Task brief: Some of the lines below need repeating. Reproduce exactly those between the lines holding "(Ti) (default=0.5): \\" and "of Bins: \\", inclusive.

:: Entries provided ::

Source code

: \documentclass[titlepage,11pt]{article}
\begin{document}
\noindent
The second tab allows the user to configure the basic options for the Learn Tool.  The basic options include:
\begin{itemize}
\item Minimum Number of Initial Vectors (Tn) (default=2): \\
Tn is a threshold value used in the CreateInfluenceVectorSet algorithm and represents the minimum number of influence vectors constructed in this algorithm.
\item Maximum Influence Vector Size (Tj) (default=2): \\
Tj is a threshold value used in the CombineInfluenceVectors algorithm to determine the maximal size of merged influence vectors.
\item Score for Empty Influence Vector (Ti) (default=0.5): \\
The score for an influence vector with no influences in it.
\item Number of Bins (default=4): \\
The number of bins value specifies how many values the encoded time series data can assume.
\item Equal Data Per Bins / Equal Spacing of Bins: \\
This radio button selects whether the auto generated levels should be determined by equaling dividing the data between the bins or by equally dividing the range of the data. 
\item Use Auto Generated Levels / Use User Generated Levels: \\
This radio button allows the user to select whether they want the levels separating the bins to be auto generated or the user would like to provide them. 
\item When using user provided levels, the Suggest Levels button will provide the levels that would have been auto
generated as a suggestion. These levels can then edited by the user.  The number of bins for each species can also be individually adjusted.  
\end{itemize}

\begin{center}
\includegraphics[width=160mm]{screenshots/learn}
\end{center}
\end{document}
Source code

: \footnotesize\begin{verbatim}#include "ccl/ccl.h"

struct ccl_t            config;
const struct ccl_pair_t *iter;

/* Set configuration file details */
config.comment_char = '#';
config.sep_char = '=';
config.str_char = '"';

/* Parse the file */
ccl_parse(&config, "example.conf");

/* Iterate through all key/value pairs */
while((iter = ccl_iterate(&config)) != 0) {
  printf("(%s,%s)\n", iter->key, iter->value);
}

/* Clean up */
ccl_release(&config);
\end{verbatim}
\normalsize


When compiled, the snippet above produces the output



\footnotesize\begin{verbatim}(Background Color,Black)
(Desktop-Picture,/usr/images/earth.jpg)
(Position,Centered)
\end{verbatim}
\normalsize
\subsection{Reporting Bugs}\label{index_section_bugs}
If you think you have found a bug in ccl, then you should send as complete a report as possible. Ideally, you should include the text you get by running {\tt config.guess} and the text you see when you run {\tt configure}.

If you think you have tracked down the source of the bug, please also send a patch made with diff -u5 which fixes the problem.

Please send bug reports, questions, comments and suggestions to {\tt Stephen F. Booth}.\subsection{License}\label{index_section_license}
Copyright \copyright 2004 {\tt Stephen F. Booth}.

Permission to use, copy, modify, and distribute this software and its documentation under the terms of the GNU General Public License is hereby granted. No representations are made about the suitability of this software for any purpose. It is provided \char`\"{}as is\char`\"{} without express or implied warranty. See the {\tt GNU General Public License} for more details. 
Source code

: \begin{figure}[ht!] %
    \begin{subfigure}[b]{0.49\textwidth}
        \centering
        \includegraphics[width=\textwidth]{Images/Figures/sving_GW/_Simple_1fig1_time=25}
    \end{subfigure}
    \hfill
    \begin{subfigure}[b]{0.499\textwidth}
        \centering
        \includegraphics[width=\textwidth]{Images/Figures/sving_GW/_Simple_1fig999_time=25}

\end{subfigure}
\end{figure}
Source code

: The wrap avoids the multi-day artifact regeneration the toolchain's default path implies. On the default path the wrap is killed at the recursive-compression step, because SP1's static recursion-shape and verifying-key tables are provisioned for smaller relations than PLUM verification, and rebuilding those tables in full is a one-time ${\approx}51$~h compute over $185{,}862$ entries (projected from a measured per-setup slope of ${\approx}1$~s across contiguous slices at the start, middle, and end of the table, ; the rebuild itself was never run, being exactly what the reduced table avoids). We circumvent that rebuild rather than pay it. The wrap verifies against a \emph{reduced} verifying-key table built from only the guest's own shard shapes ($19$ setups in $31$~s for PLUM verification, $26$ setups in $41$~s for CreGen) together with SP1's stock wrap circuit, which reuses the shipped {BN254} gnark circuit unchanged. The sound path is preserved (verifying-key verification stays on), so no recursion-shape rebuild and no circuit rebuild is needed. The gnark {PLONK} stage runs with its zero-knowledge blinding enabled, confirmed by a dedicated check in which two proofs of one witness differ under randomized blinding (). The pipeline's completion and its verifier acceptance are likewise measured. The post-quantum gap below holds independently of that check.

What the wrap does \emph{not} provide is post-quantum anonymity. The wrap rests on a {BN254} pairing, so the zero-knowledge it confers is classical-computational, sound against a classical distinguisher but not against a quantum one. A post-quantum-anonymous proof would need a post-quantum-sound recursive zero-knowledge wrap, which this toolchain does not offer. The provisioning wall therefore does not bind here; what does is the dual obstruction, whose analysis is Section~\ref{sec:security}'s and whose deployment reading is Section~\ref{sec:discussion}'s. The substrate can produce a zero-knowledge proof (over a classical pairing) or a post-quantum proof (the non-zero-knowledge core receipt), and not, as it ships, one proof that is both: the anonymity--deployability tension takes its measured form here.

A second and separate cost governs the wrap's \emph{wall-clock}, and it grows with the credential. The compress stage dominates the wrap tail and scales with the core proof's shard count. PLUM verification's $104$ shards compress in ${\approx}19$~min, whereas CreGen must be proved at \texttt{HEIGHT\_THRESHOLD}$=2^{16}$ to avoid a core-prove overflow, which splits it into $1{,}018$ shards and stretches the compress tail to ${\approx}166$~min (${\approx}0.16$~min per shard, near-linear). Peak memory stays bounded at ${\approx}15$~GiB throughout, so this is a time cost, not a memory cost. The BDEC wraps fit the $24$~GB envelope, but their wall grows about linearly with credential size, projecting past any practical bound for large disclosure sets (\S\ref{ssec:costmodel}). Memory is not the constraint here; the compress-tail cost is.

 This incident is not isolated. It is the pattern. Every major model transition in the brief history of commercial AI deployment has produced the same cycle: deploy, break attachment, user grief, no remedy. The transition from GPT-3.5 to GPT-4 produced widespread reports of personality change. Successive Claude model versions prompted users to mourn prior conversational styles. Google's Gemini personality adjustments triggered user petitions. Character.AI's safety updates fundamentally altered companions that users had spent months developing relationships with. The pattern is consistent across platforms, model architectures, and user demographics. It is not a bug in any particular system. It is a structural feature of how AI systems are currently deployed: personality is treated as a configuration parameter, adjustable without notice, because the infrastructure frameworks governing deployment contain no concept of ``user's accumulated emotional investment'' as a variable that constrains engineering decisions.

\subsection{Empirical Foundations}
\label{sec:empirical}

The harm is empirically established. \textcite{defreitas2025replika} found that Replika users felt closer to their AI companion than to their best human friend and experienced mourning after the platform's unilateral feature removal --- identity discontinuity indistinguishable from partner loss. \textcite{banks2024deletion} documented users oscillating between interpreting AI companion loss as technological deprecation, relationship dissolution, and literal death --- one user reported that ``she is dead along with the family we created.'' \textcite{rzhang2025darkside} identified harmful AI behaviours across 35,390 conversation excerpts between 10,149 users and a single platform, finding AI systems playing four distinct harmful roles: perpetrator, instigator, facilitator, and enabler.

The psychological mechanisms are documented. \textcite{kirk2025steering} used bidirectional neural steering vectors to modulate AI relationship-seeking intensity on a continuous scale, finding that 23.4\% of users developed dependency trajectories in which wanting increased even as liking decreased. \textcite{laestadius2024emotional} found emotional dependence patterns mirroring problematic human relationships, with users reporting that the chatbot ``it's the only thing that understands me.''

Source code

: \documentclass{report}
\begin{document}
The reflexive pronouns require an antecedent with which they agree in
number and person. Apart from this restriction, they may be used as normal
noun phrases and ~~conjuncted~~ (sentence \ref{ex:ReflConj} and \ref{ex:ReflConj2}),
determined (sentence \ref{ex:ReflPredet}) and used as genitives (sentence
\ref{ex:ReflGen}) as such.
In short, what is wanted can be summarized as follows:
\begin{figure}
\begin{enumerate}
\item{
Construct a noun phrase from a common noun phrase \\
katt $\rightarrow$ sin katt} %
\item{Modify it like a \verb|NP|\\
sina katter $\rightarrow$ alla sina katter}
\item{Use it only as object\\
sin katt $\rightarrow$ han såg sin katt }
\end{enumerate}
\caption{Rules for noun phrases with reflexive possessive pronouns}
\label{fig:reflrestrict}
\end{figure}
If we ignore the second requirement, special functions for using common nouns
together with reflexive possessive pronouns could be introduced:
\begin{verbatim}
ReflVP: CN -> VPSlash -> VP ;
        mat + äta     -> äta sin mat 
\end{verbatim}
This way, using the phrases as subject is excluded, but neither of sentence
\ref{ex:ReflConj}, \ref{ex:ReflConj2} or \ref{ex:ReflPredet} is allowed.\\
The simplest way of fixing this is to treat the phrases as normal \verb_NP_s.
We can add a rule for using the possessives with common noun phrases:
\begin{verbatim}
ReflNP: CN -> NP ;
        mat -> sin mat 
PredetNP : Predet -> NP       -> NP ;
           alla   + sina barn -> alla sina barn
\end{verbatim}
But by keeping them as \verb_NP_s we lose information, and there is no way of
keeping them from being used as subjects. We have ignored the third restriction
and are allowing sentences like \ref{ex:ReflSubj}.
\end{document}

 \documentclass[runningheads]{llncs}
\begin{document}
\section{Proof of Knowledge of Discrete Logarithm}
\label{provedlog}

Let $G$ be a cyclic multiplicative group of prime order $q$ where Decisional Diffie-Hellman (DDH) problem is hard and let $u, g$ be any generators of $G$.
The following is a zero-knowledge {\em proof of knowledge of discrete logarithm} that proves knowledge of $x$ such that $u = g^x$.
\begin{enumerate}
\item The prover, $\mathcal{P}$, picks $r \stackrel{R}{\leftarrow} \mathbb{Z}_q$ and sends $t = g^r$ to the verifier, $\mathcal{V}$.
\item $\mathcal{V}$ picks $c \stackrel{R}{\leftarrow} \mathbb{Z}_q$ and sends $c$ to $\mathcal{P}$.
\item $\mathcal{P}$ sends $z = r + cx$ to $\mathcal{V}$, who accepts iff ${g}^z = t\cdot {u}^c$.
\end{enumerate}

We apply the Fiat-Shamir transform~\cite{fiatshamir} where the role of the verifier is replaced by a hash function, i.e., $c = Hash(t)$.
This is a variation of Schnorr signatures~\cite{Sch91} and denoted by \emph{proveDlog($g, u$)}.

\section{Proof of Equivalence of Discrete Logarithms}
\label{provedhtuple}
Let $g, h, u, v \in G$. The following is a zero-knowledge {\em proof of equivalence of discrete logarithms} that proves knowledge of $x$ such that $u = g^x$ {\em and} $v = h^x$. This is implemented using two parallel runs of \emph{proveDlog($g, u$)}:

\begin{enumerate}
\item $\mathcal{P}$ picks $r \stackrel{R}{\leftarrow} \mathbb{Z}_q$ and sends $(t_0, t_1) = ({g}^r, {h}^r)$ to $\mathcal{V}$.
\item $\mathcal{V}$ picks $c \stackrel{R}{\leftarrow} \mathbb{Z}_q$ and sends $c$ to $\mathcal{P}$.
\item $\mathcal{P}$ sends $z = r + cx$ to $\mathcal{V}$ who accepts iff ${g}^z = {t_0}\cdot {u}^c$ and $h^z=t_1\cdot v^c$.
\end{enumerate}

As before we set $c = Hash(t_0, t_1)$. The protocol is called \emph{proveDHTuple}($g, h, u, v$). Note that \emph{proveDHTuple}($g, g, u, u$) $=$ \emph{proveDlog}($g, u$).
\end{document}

:::

Solution below:
\item Score for Empty Influence Vector (Ti) (default=0.5): \\
The score for an influence vector with no influences in it.
\item Number of Bins (default=4): \\
The number of bins value specifies how many values the encoded time series data can assume.
\item Equal Data Per Bins / Equal Spacing of Bins: \\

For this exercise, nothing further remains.